◆ **What you have to do**
The required result is the exact run of lines beginning at the one containing "## **Collaborative Filtering Tradicional**" and ending at the last line of the entries.

----- Available records

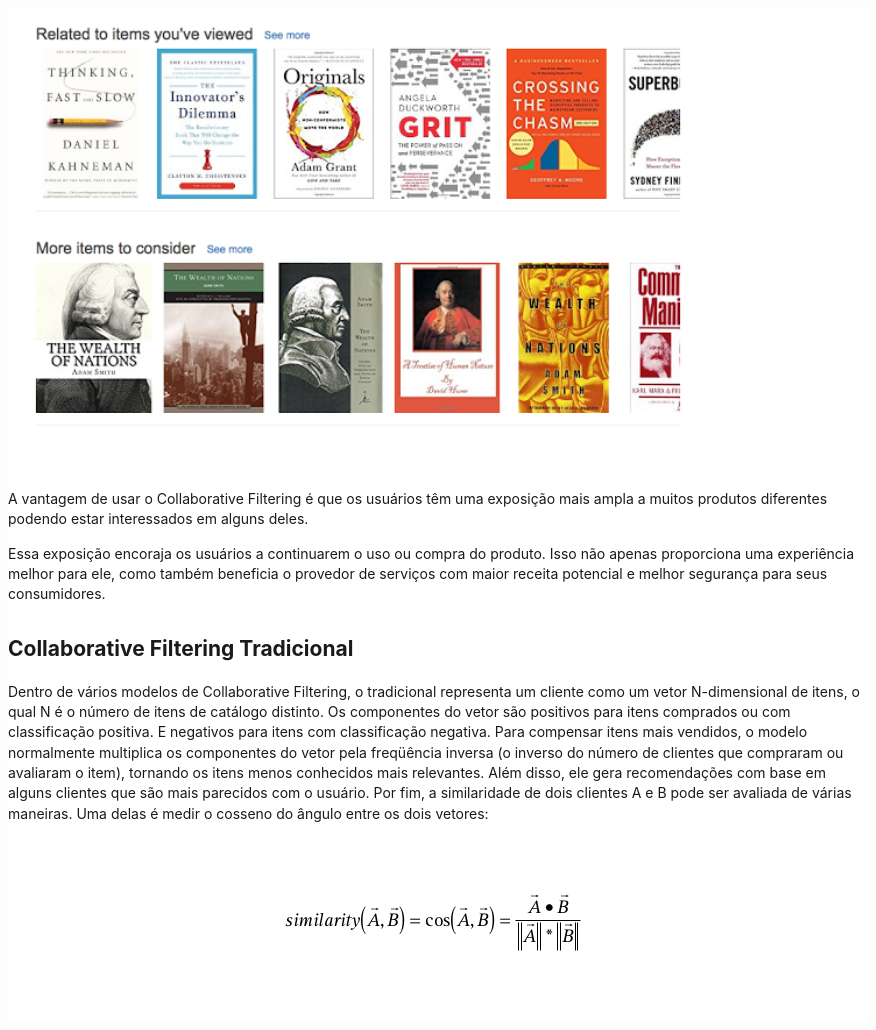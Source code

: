   <img src="/img/collaborative_filtering_img/Amazon.png" width="700"/>
</p>
<br/>

A vantagem de usar o Collaborative Filtering é que os usuários têm uma exposição mais ampla a muitos produtos diferentes podendo estar interessados em alguns deles.

Essa exposição encoraja os usuários a continuarem o uso ou compra do produto. Isso não apenas proporciona uma experiência melhor para ele, como também beneficia o provedor de serviços com maior receita potencial e melhor segurança para seus consumidores.

## **Collaborative Filtering Tradicional**

Dentro de vários modelos de Collaborative Filtering, o tradicional representa um cliente como um vetor N-dimensional de itens, o qual N é o número de itens de catálogo distinto. Os componentes do vetor são positivos para itens comprados ou com classificação positiva. E negativos para itens com classificação negativa. Para compensar itens mais vendidos, o modelo normalmente multiplica os componentes do vetor pela freqüência inversa (o inverso do número de clientes que compraram ou avaliaram o item), tornando os itens menos conhecidos mais relevantes. Além disso, ele gera recomendações com base em alguns clientes que são mais parecidos com o usuário. Por fim, a similaridade de dois clientes A e B pode ser avaliada de várias maneiras. Uma delas é medir o cosseno do ângulo entre os dois vetores:

<br/>
<p align="center">
  <img src="/img/collaborative_filtering_img/Formula1.png" />
</p>
<br/>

----------

◆ **Response**
## **Collaborative Filtering Tradicional**

Dentro de vários modelos de Collaborative Filtering, o tradicional representa um cliente como um vetor N-dimensional de itens, o qual N é o número de itens de catálogo distinto. Os componentes do vetor são positivos para itens comprados ou com classificação positiva. E negativos para itens com classificação negativa. Para compensar itens mais vendidos, o modelo normalmente multiplica os componentes do vetor pela freqüência inversa (o inverso do número de clientes que compraram ou avaliaram o item), tornando os itens menos conhecidos mais relevantes. Além disso, ele gera recomendações com base em alguns clientes que são mais parecidos com o usuário. Por fim, a similaridade de dois clientes A e B pode ser avaliada de várias maneiras. Uma delas é medir o cosseno do ângulo entre os dois vetores:

<br/>
<p align="center">
  <img src="/img/collaborative_filtering_img/Formula1.png" />
</p>
<br/>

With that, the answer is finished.